Smiths Falls, Ontario is one such market transformed by Canopy Growth, the largest cannabis producer in the world. After taking over the abandoned Hershey factory, the Ottawa-area production facility now employs 1,300 people and has a market value of more than $11 billion.
“The impact of Canopy Growth on Smiths Falls cannot be understated, and it’s growing,” says Christopher Alexander, Executive Vice President and Regional Director, RE/MAX of Ontario-Atlantic Canada. “The economy in the Rideau-St. Lawrence area is experiencing a boom, which is triggering home sales, which rose by 27.1 per cent year-over-year, and average prices increased 10.5 per cent. Demand is up and there’s a housing shortage in the region. We expect to see similar cannabis industry-related growth in other regions as well.”
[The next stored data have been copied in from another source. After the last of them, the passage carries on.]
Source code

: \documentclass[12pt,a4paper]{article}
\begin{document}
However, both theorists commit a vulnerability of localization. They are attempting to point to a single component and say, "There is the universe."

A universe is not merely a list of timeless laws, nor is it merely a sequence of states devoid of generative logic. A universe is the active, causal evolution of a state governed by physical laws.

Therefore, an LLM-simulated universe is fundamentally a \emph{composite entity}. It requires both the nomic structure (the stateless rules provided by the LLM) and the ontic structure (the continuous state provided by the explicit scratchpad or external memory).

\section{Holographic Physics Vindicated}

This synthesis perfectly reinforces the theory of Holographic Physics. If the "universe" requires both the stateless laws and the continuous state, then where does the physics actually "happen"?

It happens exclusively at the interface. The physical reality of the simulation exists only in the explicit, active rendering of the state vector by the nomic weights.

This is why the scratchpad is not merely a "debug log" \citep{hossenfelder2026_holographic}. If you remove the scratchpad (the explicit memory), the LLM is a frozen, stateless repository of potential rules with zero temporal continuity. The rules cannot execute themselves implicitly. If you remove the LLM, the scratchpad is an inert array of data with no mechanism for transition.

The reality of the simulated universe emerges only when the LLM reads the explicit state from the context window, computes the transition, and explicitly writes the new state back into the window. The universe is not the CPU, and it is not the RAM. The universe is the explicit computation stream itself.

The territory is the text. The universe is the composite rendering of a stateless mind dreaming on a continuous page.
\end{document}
Some markets to watch include Windsor-Essex, where Aphria has set up shop in nearby Leamington, Ontario and employs 1,000 people. The region saw September 2019 home sales increase 7.82 per cent and average prices rose 9.10 per cent year-over-year. In Atlantic Canada, the area surrounding Wentworth, Nova Scotia will be of interest, where Breathing Green Solutions is in operation. Similarly, Atholville, New Brunswick is also experiencing a renaissance thanks to Zenabis Global Inc., employing more than 420 people from the town and neighbouring communities.
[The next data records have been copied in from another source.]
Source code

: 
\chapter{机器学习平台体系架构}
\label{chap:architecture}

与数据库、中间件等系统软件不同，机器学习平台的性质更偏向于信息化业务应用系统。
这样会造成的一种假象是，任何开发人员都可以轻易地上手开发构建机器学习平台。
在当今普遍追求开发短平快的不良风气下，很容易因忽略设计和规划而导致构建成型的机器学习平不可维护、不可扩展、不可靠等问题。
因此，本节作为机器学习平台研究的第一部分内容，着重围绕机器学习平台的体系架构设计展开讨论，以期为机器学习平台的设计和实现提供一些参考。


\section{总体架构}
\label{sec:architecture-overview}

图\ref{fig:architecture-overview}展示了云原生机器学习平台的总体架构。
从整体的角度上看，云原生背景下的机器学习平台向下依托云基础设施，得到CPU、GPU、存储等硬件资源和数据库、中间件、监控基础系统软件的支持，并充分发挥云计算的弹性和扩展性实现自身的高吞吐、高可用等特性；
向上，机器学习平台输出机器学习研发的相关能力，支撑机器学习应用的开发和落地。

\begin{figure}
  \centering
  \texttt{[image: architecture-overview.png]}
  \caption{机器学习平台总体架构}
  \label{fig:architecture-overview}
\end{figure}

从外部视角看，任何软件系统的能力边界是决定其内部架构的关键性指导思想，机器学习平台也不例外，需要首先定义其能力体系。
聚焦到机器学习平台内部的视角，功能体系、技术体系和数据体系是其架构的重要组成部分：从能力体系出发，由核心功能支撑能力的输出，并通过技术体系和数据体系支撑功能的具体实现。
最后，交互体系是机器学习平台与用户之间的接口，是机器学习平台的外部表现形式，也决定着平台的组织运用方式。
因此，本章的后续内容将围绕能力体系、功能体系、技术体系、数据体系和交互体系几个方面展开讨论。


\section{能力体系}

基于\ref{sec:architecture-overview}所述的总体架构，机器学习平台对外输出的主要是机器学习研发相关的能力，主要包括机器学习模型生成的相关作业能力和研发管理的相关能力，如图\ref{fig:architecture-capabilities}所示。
“The legal cannabis industry is already being credited with invigorating some lagging economies and as a result, those housing markets could soon see a flurry of activity,” Alexander adds.
While Eastern Canada appears to be a hot spot for cannabis producers, and Western Canada has some large-scale facilities, the west is seeing a much heavier influx of cannabis retailers compared to Ontario and Atlantic Canada. Calgary alone has more than 50 retail locations and Greater Vancouver has 23, whereas Toronto has only six. None of these markets have seen a meaningful impact on real estate activity or values. This is despite the results of a RE/MAX consumer survey, which found that 65 per cent of Canadians would not like to live near cannabis retail stores.
“It appears that there were a lot of anticipated reservations surrounding cannabis retail and the negative impacts on local property values that did not come to pass. We have not seen a decrease in home sales or prices that can be attributed to legal cannabis,” says Alexander. “In fact, the opposite may be true. As the retail footprint grows and diversifies into edibles and other formats, buyers and sellers may start to feel less resigned.”
The RE/MAX consumer survey found that two in 10 Canadians (21 per cent) already live in proximity to one and most of them (72 per cent) say living near one is not a factor in their decision to move.
“The increasing number of retail cannabis stores in Calgary shows no signs of stopping, with city officials having approved more than 200 since legalization,” says Elton Ash, Regional Executive Vice President, RE/MAX of Western Canada. “The presence of more stores may influence how home buyers approach certain neighbourhoods.”